**WHAT THE TASK REQUIRES**.
Please repeat the records exactly. The pictures are to be left out.
═══ EXERCISE INPUTS ═══
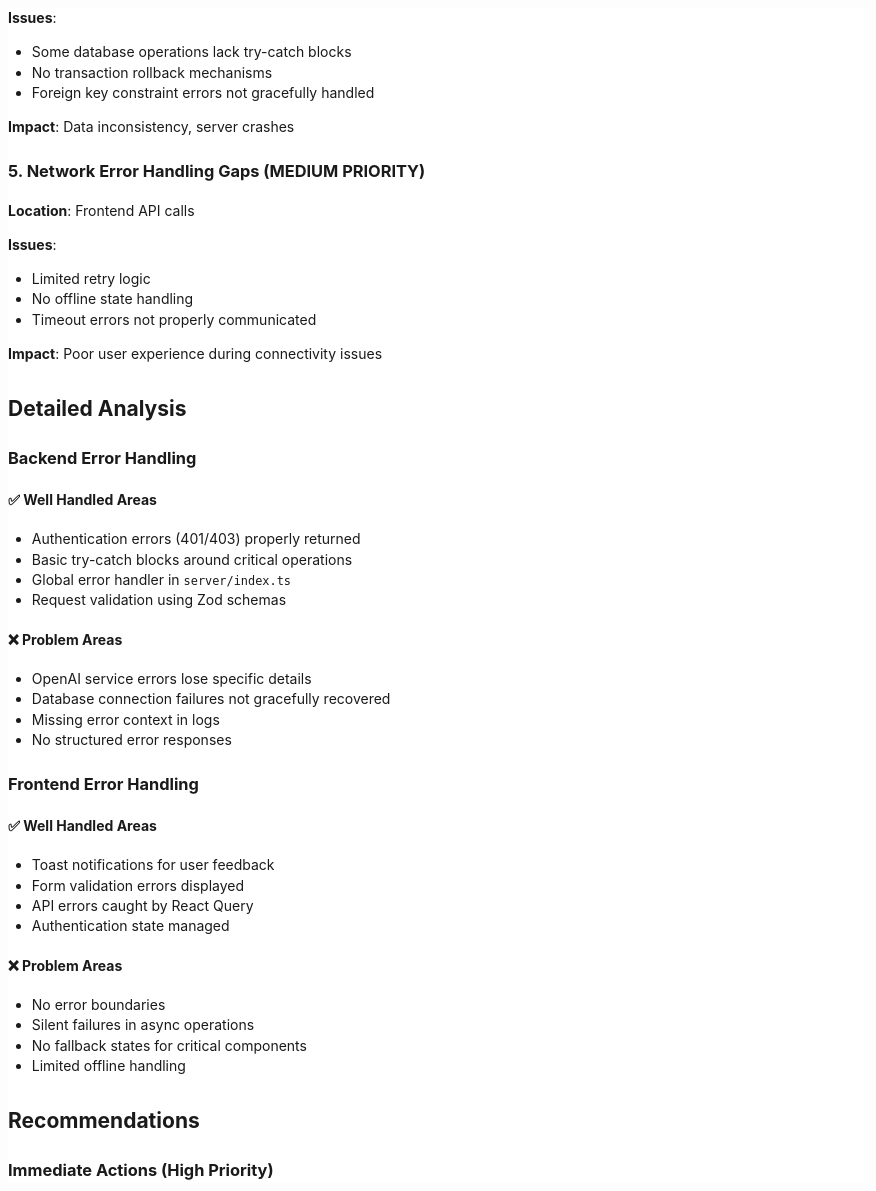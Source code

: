 **Issues**:
- Some database operations lack try-catch blocks
- No transaction rollback mechanisms
- Foreign key constraint errors not gracefully handled

**Impact**: Data inconsistency, server crashes

### 5. Network Error Handling Gaps (MEDIUM PRIORITY)
**Location**: Frontend API calls

**Issues**:
- Limited retry logic
- No offline state handling
- Timeout errors not properly communicated

**Impact**: Poor user experience during connectivity issues

## Detailed Analysis

### Backend Error Handling

#### ✅ **Well Handled Areas**
- Authentication errors (401/403) properly returned
- Basic try-catch blocks around critical operations
- Global error handler in `server/index.ts`
- Request validation using Zod schemas

#### ❌ **Problem Areas**
- OpenAI service errors lose specific details
- Database connection failures not gracefully recovered
- Missing error context in logs
- No structured error responses

### Frontend Error Handling

#### ✅ **Well Handled Areas**
- Toast notifications for user feedback
- Form validation errors displayed
- API errors caught by React Query
- Authentication state managed

#### ❌ **Problem Areas**
- No error boundaries
- Silent failures in async operations
- No fallback states for critical components
- Limited offline handling

## Recommendations

### Immediate Actions (High Priority)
═══
**TASK RESPONSE**.
Source code

: **Issues**:
- Some database operations lack try-catch blocks
- No transaction rollback mechanisms
- Foreign key constraint errors not gracefully handled

**Impact**: Data inconsistency, server crashes

### 5. Network Error Handling Gaps (MEDIUM PRIORITY)
**Location**: Frontend API calls

**Issues**:
- Limited retry logic
- No offline state handling
- Timeout errors not properly communicated

**Impact**: Poor user experience during connectivity issues

## Detailed Analysis

### Backend Error Handling

#### ✅ **Well Handled Areas**
- Authentication errors (401/403) properly returned
- Basic try-catch blocks around critical operations
- Global error handler in `server/index.ts`
- Request validation using Zod schemas

#### ❌ **Problem Areas**
- OpenAI service errors lose specific details
- Database connection failures not gracefully recovered
- Missing error context in logs
- No structured error responses

### Frontend Error Handling

#### ✅ **Well Handled Areas**
- Toast notifications for user feedback
- Form validation errors displayed
- API errors caught by React Query
- Authentication state managed

#### ❌ **Problem Areas**
- No error boundaries
- Silent failures in async operations
- No fallback states for critical components
- Limited offline handling

## Recommendations

### Immediate Actions (High Priority)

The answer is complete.